◆ Work instructions:
Repeat exactly the lines from the first line of the records through the line containing "to sort imports.", and nothing more.
● ● ● ● ●
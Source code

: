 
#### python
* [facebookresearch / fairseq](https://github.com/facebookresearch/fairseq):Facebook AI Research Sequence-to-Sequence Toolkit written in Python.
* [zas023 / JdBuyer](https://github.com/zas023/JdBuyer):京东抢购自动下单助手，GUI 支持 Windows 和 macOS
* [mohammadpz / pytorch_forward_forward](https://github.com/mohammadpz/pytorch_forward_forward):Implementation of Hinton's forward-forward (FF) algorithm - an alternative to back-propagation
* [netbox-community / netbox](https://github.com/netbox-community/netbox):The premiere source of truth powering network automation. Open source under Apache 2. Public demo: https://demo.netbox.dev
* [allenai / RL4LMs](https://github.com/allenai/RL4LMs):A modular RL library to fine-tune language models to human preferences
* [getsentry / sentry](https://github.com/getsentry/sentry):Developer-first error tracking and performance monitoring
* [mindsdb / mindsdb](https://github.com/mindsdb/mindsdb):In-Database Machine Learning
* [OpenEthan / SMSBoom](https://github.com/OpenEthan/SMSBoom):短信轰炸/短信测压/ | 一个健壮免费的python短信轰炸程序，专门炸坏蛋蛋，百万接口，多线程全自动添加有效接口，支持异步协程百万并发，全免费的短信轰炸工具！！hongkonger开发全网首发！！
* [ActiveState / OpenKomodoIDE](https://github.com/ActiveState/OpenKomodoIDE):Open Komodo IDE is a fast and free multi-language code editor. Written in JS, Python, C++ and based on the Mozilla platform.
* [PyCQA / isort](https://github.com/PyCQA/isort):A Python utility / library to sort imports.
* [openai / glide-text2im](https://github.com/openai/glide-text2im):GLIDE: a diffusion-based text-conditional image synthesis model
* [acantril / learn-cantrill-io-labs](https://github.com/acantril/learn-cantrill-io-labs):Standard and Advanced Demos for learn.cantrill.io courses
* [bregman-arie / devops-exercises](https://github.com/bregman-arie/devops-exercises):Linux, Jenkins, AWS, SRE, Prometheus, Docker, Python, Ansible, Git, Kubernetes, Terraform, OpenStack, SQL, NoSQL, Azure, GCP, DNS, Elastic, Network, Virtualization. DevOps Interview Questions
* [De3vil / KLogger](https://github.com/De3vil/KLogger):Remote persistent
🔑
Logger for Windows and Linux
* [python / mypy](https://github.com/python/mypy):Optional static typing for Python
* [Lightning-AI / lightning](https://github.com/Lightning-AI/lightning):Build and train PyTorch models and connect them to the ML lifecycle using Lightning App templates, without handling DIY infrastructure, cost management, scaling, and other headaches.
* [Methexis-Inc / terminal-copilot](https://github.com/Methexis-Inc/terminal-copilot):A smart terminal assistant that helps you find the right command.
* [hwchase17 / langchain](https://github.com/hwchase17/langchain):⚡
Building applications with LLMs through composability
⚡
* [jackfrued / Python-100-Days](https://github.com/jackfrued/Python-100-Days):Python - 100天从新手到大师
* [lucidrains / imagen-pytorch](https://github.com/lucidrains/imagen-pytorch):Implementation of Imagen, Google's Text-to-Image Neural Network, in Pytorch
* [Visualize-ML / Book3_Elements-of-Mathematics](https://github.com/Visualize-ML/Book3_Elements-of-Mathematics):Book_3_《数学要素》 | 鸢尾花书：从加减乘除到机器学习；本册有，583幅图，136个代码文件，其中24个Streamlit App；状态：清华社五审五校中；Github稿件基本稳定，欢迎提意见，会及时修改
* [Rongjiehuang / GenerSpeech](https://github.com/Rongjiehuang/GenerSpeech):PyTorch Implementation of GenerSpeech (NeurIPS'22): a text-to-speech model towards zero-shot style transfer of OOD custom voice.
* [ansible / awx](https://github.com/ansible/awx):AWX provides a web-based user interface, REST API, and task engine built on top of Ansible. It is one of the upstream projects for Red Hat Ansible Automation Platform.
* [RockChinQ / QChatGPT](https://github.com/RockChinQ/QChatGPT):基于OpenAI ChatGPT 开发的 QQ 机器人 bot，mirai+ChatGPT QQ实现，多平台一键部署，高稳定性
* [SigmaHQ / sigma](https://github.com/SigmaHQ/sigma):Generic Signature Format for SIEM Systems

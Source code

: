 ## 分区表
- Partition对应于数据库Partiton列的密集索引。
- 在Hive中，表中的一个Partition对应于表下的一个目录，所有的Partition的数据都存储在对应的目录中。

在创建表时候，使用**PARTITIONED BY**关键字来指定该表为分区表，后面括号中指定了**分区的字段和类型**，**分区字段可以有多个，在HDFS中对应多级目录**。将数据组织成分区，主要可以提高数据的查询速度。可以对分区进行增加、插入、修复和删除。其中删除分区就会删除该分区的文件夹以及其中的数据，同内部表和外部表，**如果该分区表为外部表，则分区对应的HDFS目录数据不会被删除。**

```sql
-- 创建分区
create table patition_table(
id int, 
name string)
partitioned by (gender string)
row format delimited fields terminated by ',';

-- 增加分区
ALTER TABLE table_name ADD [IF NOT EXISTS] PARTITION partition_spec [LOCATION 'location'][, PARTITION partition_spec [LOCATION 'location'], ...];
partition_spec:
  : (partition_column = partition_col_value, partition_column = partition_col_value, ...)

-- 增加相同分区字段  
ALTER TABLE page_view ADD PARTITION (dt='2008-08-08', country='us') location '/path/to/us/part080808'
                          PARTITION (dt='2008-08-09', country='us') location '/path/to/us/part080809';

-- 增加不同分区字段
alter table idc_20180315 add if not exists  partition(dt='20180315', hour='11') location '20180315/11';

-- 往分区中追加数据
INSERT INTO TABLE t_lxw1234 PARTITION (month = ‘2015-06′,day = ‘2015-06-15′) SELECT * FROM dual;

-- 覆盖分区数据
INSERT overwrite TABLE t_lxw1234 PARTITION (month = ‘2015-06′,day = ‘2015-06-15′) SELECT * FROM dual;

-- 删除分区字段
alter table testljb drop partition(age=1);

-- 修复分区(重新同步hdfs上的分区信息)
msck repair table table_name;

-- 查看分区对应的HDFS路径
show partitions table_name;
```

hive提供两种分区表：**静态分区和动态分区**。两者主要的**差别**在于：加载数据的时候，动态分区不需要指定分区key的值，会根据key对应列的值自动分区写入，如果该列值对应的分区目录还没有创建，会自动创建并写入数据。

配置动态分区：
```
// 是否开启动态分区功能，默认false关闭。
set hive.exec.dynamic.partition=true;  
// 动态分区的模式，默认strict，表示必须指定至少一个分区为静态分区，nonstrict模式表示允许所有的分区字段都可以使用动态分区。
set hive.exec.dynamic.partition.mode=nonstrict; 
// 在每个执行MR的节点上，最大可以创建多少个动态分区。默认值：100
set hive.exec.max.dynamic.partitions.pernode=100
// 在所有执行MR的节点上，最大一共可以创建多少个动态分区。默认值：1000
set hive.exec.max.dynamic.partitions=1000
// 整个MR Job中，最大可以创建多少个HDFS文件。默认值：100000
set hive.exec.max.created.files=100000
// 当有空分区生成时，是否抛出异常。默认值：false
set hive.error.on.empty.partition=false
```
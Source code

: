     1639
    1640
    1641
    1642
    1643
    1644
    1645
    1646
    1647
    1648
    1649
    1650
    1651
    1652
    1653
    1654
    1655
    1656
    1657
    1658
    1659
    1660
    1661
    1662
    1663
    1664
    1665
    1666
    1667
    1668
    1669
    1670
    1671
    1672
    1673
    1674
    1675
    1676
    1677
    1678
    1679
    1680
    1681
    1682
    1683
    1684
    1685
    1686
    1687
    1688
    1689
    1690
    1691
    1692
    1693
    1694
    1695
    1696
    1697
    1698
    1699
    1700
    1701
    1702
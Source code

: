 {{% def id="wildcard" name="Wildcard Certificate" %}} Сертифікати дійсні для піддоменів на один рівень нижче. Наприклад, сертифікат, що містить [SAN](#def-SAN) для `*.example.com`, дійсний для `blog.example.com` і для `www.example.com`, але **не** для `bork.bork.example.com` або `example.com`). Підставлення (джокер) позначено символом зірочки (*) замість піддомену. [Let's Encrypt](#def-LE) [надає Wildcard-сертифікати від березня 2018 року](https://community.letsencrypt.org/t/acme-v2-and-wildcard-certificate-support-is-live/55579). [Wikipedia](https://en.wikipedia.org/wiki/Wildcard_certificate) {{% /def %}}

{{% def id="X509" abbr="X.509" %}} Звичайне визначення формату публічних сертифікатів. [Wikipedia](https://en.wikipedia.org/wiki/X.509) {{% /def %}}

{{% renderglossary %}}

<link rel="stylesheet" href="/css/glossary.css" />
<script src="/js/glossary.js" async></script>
● ● ● ● ●
◆ Solved problem:
Source code

: 
#### python
* [facebookresearch / fairseq](https://github.com/facebookresearch/fairseq):Facebook AI Research Sequence-to-Sequence Toolkit written in Python.
* [zas023 / JdBuyer](https://github.com/zas023/JdBuyer):京东抢购自动下单助手，GUI 支持 Windows 和 macOS
* [mohammadpz / pytorch_forward_forward](https://github.com/mohammadpz/pytorch_forward_forward):Implementation of Hinton's forward-forward (FF) algorithm - an alternative to back-propagation
* [netbox-community / netbox](https://github.com/netbox-community/netbox):The premiere source of truth powering network automation. Open source under Apache 2. Public demo: https://demo.netbox.dev
* [allenai / RL4LMs](https://github.com/allenai/RL4LMs):A modular RL library to fine-tune language models to human preferences
* [getsentry / sentry](https://github.com/getsentry/sentry):Developer-first error tracking and performance monitoring
* [mindsdb / mindsdb](https://github.com/mindsdb/mindsdb):In-Database Machine Learning
* [OpenEthan / SMSBoom](https://github.com/OpenEthan/SMSBoom):短信轰炸/短信测压/ | 一个健壮免费的python短信轰炸程序，专门炸坏蛋蛋，百万接口，多线程全自动添加有效接口，支持异步协程百万并发，全免费的短信轰炸工具！！hongkonger开发全网首发！！
* [ActiveState / OpenKomodoIDE](https://github.com/ActiveState/OpenKomodoIDE):Open Komodo IDE is a fast and free multi-language code editor. Written in JS, Python, C++ and based on the Mozilla platform.
* [PyCQA / isort](https://github.com/PyCQA/isort):A Python utility / library to sort imports.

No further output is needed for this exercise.